Her comments come after Nigel Farage played down the RCP's defence of the IRA in the wake of the Warrington bomb which killed two young boys. He dismissed the debate as "irrelevant".
Last weekend, the Brexit Party released two different statements in the name of Ms Fox.
The first said she does "not support the IRA or its methods" but that claim was noticeably absent from an amended version.
Also missing from the amended statement was a denial that she ever "knowingly met" or communicated with republican and loyalist groups.
Ms Quinton admitted she "would have been looking for something more emphatic (and) less couched", such as "'I condemn the IRA's violence' as opposed to 'I do not support the IRA'."
"I do not support Everton, but I don't condemn it for playing football," she added.
However, the "bewildered" London MEP candidate insisted she is satisfied with the "direction of travel" in the new party and is more interested in where people are now than where they were in the past.
"But that has to include a present acceptance of the immorality of terrorism," she said.
While Ms Quinton acknowledged her party colleague's association with the "repulsive" publication means she has a case to answer, she claimed Ms Fox did not personally pen the words.
Ms Quinton also claimed "a lot" of calls for Ms Fox to renounce her past are "cynical attempts to damage the Brexit Party" before launching a scathing attack on the Labour Party, including its leader and shadow Chancellor.
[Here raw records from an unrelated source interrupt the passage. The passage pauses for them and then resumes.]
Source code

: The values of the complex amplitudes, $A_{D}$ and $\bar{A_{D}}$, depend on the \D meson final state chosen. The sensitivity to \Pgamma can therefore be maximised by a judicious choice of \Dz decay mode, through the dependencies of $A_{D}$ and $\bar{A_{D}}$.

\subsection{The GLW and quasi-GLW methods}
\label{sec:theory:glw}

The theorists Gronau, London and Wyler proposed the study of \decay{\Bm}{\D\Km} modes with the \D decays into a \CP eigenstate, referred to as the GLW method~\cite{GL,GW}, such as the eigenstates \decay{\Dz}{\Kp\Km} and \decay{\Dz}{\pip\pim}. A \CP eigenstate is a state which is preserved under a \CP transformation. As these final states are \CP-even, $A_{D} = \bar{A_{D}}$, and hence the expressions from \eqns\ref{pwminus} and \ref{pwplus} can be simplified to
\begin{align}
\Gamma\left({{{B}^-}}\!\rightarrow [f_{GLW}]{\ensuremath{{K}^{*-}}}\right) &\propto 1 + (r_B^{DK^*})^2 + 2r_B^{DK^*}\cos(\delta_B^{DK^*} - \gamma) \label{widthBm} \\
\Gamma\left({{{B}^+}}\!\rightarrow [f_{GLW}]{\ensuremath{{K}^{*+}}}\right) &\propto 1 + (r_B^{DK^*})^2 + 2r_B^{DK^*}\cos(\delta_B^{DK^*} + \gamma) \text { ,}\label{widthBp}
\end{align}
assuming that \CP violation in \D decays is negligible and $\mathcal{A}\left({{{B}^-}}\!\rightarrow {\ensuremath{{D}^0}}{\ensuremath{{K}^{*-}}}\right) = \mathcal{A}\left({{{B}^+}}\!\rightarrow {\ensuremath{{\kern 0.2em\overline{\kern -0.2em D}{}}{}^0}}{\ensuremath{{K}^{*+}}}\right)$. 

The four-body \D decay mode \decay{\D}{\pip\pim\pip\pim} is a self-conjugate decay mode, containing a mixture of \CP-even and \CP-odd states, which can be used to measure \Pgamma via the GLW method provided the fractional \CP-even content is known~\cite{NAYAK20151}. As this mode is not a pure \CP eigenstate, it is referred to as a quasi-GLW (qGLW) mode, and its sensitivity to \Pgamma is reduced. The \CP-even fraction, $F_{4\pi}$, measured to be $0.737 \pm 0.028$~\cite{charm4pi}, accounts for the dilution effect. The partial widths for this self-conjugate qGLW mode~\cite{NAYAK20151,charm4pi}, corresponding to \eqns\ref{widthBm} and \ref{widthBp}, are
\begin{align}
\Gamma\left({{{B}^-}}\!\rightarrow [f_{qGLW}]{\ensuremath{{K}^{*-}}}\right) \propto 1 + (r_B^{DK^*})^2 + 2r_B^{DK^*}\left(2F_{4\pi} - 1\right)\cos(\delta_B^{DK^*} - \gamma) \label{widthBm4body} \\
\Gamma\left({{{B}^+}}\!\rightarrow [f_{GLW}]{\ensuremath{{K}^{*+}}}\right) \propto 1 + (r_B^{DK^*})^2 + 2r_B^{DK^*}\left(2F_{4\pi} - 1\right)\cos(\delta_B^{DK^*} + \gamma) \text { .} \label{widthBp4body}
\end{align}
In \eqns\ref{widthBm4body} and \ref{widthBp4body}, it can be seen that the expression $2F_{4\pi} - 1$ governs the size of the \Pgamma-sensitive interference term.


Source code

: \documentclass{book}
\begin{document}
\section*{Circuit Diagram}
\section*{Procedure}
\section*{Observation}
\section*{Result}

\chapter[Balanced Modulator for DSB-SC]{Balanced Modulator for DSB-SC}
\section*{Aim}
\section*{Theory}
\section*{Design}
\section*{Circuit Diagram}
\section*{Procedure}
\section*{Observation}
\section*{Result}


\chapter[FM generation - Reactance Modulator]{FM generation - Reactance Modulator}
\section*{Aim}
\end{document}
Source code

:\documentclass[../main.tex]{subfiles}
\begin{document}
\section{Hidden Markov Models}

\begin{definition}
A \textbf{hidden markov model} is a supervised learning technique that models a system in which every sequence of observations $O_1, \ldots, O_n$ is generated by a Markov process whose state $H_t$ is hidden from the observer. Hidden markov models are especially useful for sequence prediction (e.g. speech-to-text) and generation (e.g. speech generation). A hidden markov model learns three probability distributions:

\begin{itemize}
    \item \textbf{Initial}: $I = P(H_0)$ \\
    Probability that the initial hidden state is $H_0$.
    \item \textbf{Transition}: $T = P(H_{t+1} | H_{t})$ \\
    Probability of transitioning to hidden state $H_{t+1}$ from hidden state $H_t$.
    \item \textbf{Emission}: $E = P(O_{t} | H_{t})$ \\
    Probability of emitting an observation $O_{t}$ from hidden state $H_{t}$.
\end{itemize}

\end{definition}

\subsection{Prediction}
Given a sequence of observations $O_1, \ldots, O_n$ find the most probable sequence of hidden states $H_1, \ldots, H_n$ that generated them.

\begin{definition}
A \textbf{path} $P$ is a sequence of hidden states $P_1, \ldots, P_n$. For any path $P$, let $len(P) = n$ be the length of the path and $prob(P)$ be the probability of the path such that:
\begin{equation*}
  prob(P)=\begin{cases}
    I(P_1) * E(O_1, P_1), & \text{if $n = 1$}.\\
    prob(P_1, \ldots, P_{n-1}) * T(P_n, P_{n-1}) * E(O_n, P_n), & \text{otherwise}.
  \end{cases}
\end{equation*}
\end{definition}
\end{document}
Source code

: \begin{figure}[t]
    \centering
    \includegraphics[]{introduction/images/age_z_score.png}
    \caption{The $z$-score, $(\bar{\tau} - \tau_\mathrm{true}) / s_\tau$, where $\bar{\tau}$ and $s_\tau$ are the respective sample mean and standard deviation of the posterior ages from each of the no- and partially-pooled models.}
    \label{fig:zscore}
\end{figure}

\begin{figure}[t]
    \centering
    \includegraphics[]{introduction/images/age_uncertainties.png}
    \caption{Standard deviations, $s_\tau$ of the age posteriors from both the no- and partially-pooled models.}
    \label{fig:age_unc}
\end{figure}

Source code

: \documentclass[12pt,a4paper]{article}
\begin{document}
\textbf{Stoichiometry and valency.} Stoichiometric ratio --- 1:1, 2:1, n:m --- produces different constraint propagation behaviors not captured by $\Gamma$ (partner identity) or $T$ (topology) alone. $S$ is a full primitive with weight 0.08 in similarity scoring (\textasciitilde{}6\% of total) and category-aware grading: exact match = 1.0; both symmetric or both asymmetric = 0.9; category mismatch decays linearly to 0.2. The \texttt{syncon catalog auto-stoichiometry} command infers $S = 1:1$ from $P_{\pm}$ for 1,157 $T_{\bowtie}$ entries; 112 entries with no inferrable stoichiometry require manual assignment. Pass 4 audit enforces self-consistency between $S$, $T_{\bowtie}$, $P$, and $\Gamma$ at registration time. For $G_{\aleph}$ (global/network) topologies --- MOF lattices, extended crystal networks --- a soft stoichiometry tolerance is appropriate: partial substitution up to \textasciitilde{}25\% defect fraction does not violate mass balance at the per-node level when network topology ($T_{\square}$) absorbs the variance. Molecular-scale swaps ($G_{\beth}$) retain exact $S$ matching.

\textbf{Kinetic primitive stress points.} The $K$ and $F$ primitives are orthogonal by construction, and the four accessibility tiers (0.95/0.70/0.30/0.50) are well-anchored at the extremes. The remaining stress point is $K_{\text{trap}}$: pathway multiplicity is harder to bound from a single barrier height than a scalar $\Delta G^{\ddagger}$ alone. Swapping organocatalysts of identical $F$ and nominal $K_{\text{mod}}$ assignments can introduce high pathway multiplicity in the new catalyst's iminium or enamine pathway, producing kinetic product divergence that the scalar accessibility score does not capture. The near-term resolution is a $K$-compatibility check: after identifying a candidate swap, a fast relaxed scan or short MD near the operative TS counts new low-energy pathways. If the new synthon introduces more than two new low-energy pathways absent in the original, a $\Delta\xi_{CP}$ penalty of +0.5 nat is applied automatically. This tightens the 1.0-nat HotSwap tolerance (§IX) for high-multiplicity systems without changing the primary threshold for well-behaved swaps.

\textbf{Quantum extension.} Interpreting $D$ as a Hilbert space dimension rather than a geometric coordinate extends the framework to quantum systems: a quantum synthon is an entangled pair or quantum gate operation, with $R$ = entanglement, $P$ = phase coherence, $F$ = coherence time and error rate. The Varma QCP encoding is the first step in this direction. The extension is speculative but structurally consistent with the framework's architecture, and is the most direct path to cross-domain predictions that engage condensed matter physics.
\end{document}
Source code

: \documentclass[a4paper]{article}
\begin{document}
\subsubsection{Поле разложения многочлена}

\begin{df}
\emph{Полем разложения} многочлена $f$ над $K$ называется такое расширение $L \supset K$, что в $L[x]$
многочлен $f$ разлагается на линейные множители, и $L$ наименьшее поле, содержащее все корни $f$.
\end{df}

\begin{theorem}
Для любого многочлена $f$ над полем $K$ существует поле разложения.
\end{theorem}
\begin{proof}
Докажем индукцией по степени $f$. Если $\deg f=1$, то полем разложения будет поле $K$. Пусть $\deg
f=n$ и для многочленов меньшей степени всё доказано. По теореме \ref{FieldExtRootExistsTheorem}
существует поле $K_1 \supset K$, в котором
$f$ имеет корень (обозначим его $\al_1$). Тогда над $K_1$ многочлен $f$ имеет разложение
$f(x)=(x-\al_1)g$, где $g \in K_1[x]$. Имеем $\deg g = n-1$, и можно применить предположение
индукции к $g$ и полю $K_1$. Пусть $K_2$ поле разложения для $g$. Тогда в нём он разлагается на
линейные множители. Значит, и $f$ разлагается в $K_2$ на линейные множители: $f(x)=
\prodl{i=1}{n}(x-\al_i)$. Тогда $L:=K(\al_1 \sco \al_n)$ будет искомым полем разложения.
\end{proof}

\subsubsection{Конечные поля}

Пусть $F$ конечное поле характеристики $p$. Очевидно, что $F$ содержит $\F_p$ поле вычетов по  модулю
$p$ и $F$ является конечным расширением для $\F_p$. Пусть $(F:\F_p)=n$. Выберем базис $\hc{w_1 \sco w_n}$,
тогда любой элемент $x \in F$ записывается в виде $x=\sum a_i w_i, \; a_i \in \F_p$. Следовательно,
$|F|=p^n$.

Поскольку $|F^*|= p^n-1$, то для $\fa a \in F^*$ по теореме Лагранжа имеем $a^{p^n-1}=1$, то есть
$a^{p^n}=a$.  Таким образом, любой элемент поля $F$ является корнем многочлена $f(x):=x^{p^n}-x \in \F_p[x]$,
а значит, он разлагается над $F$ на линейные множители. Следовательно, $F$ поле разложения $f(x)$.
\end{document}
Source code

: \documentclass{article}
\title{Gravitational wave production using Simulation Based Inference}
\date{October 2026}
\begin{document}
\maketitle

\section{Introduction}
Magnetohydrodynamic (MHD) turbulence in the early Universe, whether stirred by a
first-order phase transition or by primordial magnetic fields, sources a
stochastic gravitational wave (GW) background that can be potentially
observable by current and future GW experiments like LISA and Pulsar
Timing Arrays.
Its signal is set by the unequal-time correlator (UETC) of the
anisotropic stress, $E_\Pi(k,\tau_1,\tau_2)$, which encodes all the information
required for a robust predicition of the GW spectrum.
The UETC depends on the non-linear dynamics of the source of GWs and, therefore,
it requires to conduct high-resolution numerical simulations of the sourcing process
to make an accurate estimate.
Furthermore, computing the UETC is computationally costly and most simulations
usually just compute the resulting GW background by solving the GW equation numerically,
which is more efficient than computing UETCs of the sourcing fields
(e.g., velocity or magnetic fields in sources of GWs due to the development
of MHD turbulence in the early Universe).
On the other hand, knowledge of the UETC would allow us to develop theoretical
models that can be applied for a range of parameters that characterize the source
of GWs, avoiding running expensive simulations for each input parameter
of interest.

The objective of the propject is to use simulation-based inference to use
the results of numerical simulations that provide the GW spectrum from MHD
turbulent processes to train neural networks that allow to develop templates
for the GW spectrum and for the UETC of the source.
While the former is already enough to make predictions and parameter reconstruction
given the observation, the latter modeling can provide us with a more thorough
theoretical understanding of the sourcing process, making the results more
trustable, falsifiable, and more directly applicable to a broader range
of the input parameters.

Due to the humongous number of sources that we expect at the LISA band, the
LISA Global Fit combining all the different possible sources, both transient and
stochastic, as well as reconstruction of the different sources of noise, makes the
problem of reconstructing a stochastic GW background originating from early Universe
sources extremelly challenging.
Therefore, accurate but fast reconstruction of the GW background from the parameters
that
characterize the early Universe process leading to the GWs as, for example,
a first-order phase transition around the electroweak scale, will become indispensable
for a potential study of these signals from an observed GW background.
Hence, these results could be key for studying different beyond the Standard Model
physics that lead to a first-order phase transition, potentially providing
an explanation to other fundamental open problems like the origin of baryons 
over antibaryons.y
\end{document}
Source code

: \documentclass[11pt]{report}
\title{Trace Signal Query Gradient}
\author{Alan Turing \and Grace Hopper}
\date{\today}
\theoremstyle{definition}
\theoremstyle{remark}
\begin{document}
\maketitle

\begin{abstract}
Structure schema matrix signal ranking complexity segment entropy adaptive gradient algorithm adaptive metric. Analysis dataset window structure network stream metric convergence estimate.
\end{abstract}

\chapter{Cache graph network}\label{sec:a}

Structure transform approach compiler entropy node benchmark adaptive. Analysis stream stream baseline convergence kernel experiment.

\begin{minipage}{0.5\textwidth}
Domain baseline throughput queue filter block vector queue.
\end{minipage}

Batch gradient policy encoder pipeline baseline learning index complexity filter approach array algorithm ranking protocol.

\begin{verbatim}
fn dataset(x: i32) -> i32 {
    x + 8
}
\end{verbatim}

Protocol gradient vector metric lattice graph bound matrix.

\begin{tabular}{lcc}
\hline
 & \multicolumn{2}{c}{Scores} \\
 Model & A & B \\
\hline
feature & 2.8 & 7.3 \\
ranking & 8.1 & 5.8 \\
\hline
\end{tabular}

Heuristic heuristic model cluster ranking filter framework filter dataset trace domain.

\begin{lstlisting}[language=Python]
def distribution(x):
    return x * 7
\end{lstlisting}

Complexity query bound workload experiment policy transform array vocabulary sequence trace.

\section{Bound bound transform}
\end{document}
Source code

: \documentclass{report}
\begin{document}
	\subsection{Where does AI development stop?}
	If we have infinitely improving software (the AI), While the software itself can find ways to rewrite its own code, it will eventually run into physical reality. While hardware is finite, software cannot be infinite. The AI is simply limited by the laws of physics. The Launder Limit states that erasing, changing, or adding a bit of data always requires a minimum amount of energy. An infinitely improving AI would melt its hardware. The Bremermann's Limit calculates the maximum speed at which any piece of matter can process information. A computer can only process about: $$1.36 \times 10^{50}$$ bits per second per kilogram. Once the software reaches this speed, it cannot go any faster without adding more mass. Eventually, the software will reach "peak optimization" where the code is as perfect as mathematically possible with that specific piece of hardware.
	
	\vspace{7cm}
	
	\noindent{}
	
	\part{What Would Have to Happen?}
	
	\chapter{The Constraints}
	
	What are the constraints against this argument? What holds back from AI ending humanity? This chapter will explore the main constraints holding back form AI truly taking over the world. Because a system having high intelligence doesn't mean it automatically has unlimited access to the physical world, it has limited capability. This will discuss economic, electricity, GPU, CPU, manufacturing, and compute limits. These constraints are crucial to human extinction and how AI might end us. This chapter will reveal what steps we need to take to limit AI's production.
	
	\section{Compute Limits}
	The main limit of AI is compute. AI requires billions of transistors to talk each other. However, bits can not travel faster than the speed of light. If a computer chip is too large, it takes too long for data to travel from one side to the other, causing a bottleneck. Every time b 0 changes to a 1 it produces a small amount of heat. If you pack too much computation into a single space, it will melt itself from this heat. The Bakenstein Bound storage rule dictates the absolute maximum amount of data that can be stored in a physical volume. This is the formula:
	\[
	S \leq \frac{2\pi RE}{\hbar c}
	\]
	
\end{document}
"There are many decent people in the Labour Party, but I would be very uncomfortable with being in the same party as Corbyn, who I believe was much more of an IRA supporter than Claire ever was," she wrote.
Not limiting her criticism to Westminster, Ms Q uinton said she would feel "more uncomfortable" in the SDLP, whose leader Colum Eastwood once carried the coffin of Official IRA and INLA man Seamus 'Chang' Coyle.
She also lashed out at the DUP after its Oldpark councillor Dale Pankhurst had his election nomination papers signed by ex-UVF hitman Bobby Spence.
Taking aim at the UUP, Ms Quinton slammed MLA Andy Allen for having "no shame" in saying his second preference vote would go to a member of the PUP in 2017 - a party she branded as a moral "mirror image" of Sinn Fein.
She also criticised all politicians who signed a Book of Condolence for "my mother's unrepentant murderer".
"How many of those calling for Claire's head, for something that someone else wrote about terrorism, were as strong in demanding that Martin McGuinness denounce actually being a terrorist or even for him to stop justifying it?" she asked.
She added: "I consider the matter closed and I am committed to working to get as many of our candidate list elected as possible."